───── PROVIDED RECORDS ─────
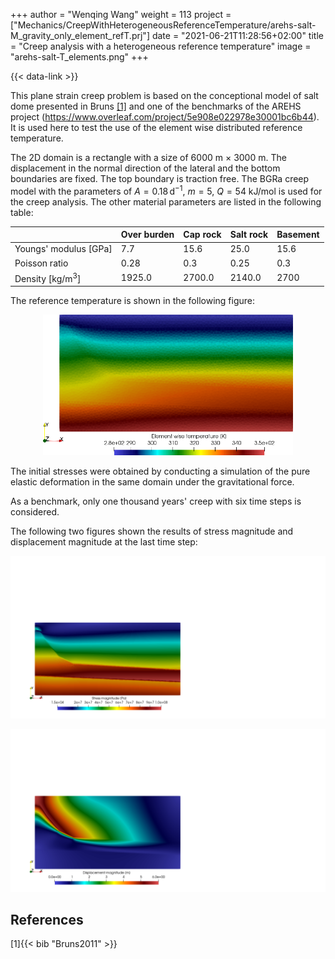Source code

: +++
author = "Wenqing Wang"
weight = 113
project = ["Mechanics/CreepWithHeterogeneousReferenceTemperature/arehs-salt-M_gravity_only_element_refT.prj"]
date = "2021-06-21T11:28:56+02:00"
title = "Creep analysis with a heterogeneous reference temperature"
image = "arehs-salt-T_elements.png"
+++

{{< data-link >}}

This plane strain creep problem is based on the conceptional model of salt dome presented
  in Bruns [[1]](#1) and one of the benchmarks of the AREHS project
 (<https://www.overleaf.com/project/5e908e022978e30001bc6b44>).
 It is used here to test the use of the element wise distributed
 reference temperature.

The 2D domain is a rectangle with a size of 6000 m $\times$ 3000 m. The
 displacement in the normal direction of the lateral and the bottom boundaries are fixed.
The top boundary is traction free.
The BGRa creep model with the parameters of  $A=0.18\, \mbox{d}^{-1}$,
$m=5$, $Q=54 \mbox{ kJ/mol}$ is used for the creep analysis.
The other material parameters are listed in the following table:

|   | Over burden  | Cap rock  | Salt rock  | Basement  |
|---|---|---|---|---|
|  Youngs' modulus [GPa]|   7.7| 15.6  |  25.0 | 15.6  |
|  Poisson ratio | 0.28  | 0.3  |  0.25 |   0.3|
|  Density [kg/m$^3$]| 1925.0  | 2700.0  | 2140.0  |2700   |

The reference temperature is shown in the following figure:
<p align="center">
<img  src="arehs-salt-T_elements.png" alt="drawing" width="400"/>
</p>
The initial stresses were obtained by conducting a simulation of the pure elastic
deformation in the same domain under the gravitational force.

As a benchmark, only one thousand years' creep with  six time steps is considered.

The following two figures shown the results of stress magnitude and displacement
magnitude at the last time step:
<p align="center">
<img  src="arehs_saltdome_creep_S.png" alt="drawing" width="600"/>
</p>
<p align="center">
<img  src="arehs_saltdome_creep_u.png" alt="drawing" width="600"/>
</p>

## References

<a id="1">[1]</a>{{< bib "Bruns2011" >}}
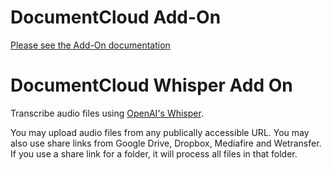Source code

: 
# DocumentCloud Add-On

[Please see the Add-On documentation](https://github.com/MuckRock/documentcloud-hello-world-addon/wiki/)

# DocumentCloud Whisper Add On

Transcribe audio files using [OpenAI's Whisper](https://github.com/openai/whisper).

You may upload audio files from any publically accessible URL.  You may also
use share links from Google Drive, Dropbox, Mediafire and Wetransfer.  If you
use a share link for a folder, it will process all files in that folder.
─────
◆ **DESCRIPTION OF THE TASK**: Your output must reproduce the material above in full, with no pictures.

◆ **ANSWER TO THIS TASK**:
Source code

: +++
author = "Wenqing Wang"
weight = 113
project = ["Mechanics/CreepWithHeterogeneousReferenceTemperature/arehs-salt-M_gravity_only_element_refT.prj"]
date = "2021-06-21T11:28:56+02:00"
title = "Creep analysis with a heterogeneous reference temperature"
image = "arehs-salt-T_elements.png"
+++

{{< data-link >}}

This plane strain creep problem is based on the conceptional model of salt dome presented
  in Bruns [[1]](#1) and one of the benchmarks of the AREHS project
 (<https://www.overleaf.com/project/5e908e022978e30001bc6b44>).
 It is used here to test the use of the element wise distributed
 reference temperature.

The 2D domain is a rectangle with a size of 6000 m $\times$ 3000 m. The
 displacement in the normal direction of the lateral and the bottom boundaries are fixed.
The top boundary is traction free.
The BGRa creep model with the parameters of  $A=0.18\, \mbox{d}^{-1}$,
$m=5$, $Q=54 \mbox{ kJ/mol}$ is used for the creep analysis.
The other material parameters are listed in the following table:

|   | Over burden  | Cap rock  | Salt rock  | Basement  |
|---|---|---|---|---|
|  Youngs' modulus [GPa]|   7.7| 15.6  |  25.0 | 15.6  |
|  Poisson ratio | 0.28  | 0.3  |  0.25 |   0.3|
|  Density [kg/m$^3$]| 1925.0  | 2700.0  | 2140.0  |2700   |

The reference temperature is shown in the following figure:
<p align="center">
<img  src="arehs-salt-T_elements.png" alt="drawing" width="400"/>
</p>
The initial stresses were obtained by conducting a simulation of the pure elastic
deformation in the same domain under the gravitational force.

As a benchmark, only one thousand years' creep with  six time steps is considered.

The following two figures shown the results of stress magnitude and displacement
magnitude at the last time step:
<p align="center">
<img  src="arehs_saltdome_creep_S.png" alt="drawing" width="600"/>
</p>
<p align="center">
<img  src="arehs_saltdome_creep_u.png" alt="drawing" width="600"/>
</p>

## References

<a id="1">[1]</a>{{< bib "Bruns2011" >}}
Source code

: 
# DocumentCloud Add-On

[Please see the Add-On documentation](https://github.com/MuckRock/documentcloud-hello-world-addon/wiki/)

# DocumentCloud Whisper Add On

Transcribe audio files using [OpenAI's Whisper](https://github.com/openai/whisper).

You may upload audio files from any publically accessible URL.  You may also
use share links from Google Drive, Dropbox, Mediafire and Wetransfer.  If you
use a share link for a folder, it will process all files in that folder.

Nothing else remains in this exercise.